正如莎士比亚《皆大欢喜》一剧开场白所云:「世界一大舞台,男女不过演员。」(All the world's a stage, / And all the men and women merely players.)

如今,这世界不但是一个大舞台,而且还应该是一个充斥着「游乐场」、「欢乐园」、「狂欢节」、「屠宰场」、「选举季」、「集中营」、「疯人院」的人间购物中心 (Shopping Mall ),一切皆可扮演买卖,道德、正义、自由、民主、真理、权力、慈悲,全都急冻上市待价而沽,随意解冻相互串演登台。

至于舞台上演出的内容,从乐观享乐主义者观点看来,多半是喜剧,或看起来像悲剧的喜剧。从悲观苦修主义者的观点看,世界舞台上,永远遭悲剧霸占,或由看起来像黑色喜剧的悲剧主导。

喜剧论者,弄到最后,容易玩世不恭 (cynicism);悲剧论者,到头来常陷入遁世嫉俗(misanthropist)。实际上,所有人间购物舞台上演出的戏剧,只有一种,那就是悲喜剧加喜悲剧,像古老又新潮的猫熊,黑眼圈永远是忧愁八字型,胖身体又老是充满了喜剧感。

舞台上常见哈哈镜(distorting mirror),藉凸凹不平的镜面,导致不规则光线反射与聚焦,扭曲反映人形物象,突梯滑稽,恐怖变形,令人在惊奇之余,或皱眉大怒,或失声狂笑。放置在游乐场、欢乐园、狂欢节中的哈哈镜,多半是显性的;安装于屠宰场、集中营、疯人院、选举季中的哈哈镜,多半是隐形的。

不过一般人,对哈哈镜的反应,多半是一笑置之,喜多于悲,因此又称做funhouse mirror(乐园镜) 或 carnival mirror(狂欢镜)。个性不同的男男女女,是患有各种瑕疵的哈哈镜,各自以独特的「个性的镜面」,反映或悲或喜的命运与爱情

存在主义小说家卡谬 (Albert Camus 1913-1960) 说过一句耐人寻味的话:「不依靠希望与未来,意味着人更能随心所欲。」(That privation of hope and future means an increase in man's availability.)

乐观主义者的眼睛,最擅看见「希望」,而又常被「希望」蒙蔽甚至控制;悲观主义眼中,永远没有「未来」,而又最常被「未来」误导然后坑害。若想超越希望与未来,只有那享乐当下的存在主义者,才有办法。而随心所欲结出来的果实,往往是一颗巨大无比的孤独国,以无边孤寂为核心。

巴西诗人保罗.柯尔贺(Paulo Coelho 1947-)有警句曰:「没有比爱情更深奥的了。
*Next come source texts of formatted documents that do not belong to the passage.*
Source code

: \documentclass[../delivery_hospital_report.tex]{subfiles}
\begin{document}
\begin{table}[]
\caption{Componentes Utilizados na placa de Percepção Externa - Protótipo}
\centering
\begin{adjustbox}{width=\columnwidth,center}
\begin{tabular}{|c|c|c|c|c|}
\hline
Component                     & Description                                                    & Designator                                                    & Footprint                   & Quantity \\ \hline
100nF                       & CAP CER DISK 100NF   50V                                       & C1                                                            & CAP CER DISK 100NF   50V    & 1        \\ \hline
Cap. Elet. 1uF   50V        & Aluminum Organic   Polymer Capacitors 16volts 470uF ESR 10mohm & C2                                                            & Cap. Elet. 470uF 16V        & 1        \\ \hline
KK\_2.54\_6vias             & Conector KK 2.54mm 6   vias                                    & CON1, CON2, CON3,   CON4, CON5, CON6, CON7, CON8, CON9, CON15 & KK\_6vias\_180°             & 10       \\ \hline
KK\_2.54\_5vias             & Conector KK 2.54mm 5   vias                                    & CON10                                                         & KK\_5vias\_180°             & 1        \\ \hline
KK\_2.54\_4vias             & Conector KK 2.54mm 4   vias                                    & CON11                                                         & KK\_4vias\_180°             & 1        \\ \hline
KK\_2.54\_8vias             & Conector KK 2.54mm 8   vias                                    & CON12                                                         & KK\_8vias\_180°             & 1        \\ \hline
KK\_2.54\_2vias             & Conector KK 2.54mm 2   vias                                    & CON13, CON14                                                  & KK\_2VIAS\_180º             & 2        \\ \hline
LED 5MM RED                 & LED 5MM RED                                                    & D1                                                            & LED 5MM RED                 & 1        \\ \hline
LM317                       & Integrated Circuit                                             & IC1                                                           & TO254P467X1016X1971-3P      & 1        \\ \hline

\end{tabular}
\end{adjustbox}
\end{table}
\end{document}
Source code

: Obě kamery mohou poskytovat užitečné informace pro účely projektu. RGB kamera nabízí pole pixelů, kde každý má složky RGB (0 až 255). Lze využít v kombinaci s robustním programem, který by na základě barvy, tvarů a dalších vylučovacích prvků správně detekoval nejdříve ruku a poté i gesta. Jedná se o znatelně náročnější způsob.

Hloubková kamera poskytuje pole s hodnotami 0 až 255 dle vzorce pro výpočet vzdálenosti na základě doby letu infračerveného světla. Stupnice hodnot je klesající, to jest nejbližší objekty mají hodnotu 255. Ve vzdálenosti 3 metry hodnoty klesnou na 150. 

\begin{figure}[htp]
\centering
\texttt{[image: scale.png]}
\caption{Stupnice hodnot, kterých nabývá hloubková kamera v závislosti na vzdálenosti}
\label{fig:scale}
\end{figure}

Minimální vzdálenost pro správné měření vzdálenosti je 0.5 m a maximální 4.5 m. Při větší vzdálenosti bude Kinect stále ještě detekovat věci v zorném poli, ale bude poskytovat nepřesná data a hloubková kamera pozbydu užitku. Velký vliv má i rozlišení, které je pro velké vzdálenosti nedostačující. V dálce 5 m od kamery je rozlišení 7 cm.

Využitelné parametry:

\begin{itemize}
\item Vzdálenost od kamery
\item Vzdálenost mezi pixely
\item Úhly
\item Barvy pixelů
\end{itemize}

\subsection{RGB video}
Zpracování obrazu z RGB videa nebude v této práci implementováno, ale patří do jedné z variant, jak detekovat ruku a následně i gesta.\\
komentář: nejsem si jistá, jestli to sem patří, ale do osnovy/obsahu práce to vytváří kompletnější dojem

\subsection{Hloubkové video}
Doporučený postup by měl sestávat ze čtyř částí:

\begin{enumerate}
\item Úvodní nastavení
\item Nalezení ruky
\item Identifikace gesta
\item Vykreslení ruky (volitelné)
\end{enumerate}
童话世界里,公主亲青蛙,青蛙变王子;现实世界里,公主亲王子,王子变青蛙。」(There's nothing deeper than love. In fairy tales, the princesses kiss the frogs, and the frogs become princes. In real life, the princesses kiss princes, and the princes turn into frogs.)
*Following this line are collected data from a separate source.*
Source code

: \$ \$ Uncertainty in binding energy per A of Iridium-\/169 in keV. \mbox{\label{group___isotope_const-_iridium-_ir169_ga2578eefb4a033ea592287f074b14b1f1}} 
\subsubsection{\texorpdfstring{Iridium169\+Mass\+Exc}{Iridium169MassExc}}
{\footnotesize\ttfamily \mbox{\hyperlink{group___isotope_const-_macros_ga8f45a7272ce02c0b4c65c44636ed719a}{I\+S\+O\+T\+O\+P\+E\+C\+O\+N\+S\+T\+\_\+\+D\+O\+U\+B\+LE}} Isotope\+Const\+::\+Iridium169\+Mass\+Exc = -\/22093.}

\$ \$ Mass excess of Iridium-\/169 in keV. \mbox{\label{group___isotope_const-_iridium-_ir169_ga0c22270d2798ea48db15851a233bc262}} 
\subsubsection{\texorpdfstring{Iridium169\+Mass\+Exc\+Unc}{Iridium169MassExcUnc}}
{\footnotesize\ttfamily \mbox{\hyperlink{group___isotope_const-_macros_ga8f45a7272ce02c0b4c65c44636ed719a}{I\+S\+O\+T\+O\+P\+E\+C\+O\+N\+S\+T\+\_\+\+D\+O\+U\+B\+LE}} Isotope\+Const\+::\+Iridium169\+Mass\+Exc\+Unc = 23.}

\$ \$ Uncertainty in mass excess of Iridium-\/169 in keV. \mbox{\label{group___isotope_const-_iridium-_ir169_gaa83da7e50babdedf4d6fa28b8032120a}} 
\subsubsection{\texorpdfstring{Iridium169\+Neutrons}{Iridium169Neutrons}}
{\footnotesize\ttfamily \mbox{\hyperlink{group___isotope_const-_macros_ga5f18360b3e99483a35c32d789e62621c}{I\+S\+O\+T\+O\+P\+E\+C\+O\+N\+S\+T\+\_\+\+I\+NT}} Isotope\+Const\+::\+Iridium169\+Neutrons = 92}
这句话到了妹妹后现代世界里,往往成了:「王子亲了睁开眼睛的公主后,先缩小成青蛙,再膨胀成蟾蜍,散发出刺鼻的铜臭。」

妹妹的初恋对象是一位乳臭未干没有肩膀的富二代。富二代的宿命有二,一是大事挥霍,争产败家;二是谨小慎微,维稳守成。二人热恋时,男方因办公室与我家邻近,常常到家里吃中饭。只见他言语收敛,谦恭有礼,给人勤奋上进好青年的印象。
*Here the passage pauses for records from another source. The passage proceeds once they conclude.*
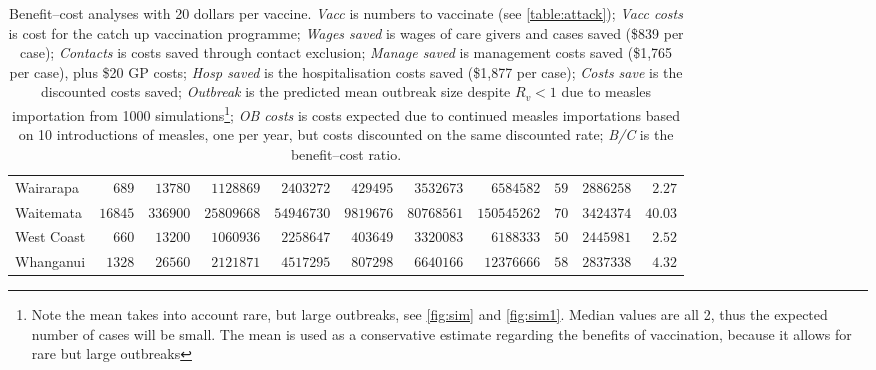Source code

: \documentclass{article}
\begin{document}
\begin{table}
\begin{center}
\begin{tabular}{lrrrrrrrrrr}
Wairarapa&$  689$&$ 13780$&$ 1128869$&$ 2403272$&$  429495$&$ 3532673$&$  6584582$&$ 59$&$2886258$&$ 2.27$\tabularnewline
Waitemata&$16845$&$336900$&$25809668$&$54946730$&$ 9819676$&$80768561$&$150545262$&$ 70$&$3424374$&$40.03$\tabularnewline
West Coast&$  660$&$ 13200$&$ 1060936$&$ 2258647$&$  403649$&$ 3320083$&$  6188333$&$ 50$&$2445981$&$ 2.52$\tabularnewline
Whanganui&$ 1328$&$ 26560$&$ 2121871$&$ 4517295$&$  807298$&$ 6640166$&$ 12376666$&$ 58$&$2837338$&$ 4.32$\tabularnewline
\hline
\end{tabular}\end{center}\caption{Benefit--cost analyses with 20 dollars per vaccine. \textit{Vacc} is numbers to vaccinate (see \autoref{table:attack}); \textit{Vacc costs} is cost for the catch up vaccination programme; \textit{Wages saved} is wages of care givers and cases saved (\$839 per case); \textit{Contacts} is costs saved through contact exclusion; \textit{Manage saved} is management costs saved (\$1,765 per case), plus \$20 GP costs; \textit{Hosp saved} is the hospitalisation costs saved (\$1,877 per case); \textit{Costs save}  is the discounted costs saved; \textit{Outbreak}	is the predicted mean outbreak size despite $R_v < 1$ due to measles importation from 1000 simulations\footnote{Note the mean takes into account rare, but large outbreaks, see \autoref{fig:sim} and \autoref{fig:sim1}. Median values are all 2, thus the expected number of cases will be small. The mean is used as a conservative estimate regarding the benefits of vaccination, because it allows for rare but large outbreaks}; \textit{OB costs}	is costs expected due to continued measles importations based on 10 introductions of measles, one per year, but costs discounted on the same discounted rate; \textit{B/C} is the benefit--cost ratio.}
\label{table:cost20}
\end{table}
\end{document}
父母亲对此,淡然处之,只静静观察,并未表态。目空一切的我,对商人兴趣不大,认为缺乏文化想像力市侩之徒,是穷得只剩下一肚子钱的貔貅,置之眼角做吉祥物可也。同时我也知道,在商人眼中,我那令人目眩神摇的十八般武艺,也不值什么葱姜蒜皮。穷教书匠穷画家嘛,能够折腾出什么名堂出来?

没想到乐观爽朗、侠气干云的妹妹,这次是动了真情,居然异想天开,想用商业世家所听得懂的语言,博得终身大事的圆满。她过世后,我整理她的抽屉,看到大笔记本中,依旧珍藏着当年那张发黄的长方形卡片,上面写满天真幼稚、虚拟美好的甜蜜幻想:

我俩订于民国七十五年元月四日,于美国拉斯维加斯结婚。

如违约者,须赔偿对方美金二百五十万元整。

字条上下,由双方郑重签下姓名,字条中间,盖满四个红色的手印,双重签证加双重印证,更凸显了热切中的无奈,坚定中的怀疑,希望中的绝望,既济后的未济。现在乍然看去,好像字条上,燃烧着四团冰凉的火焰,不能焚烧成灰也无法熄灭无痕。

果然,「爱情是失火的友情」(Love is friendship that has caught fire.)专栏女作家安兰德(Ann Landers 1918-2002)如是提醒我们。而这卡片,简直是一张从火场中递出来的求救字条,但却错塞入水龙头的口中,结果当然是缘木求鱼兜头一泼冷水。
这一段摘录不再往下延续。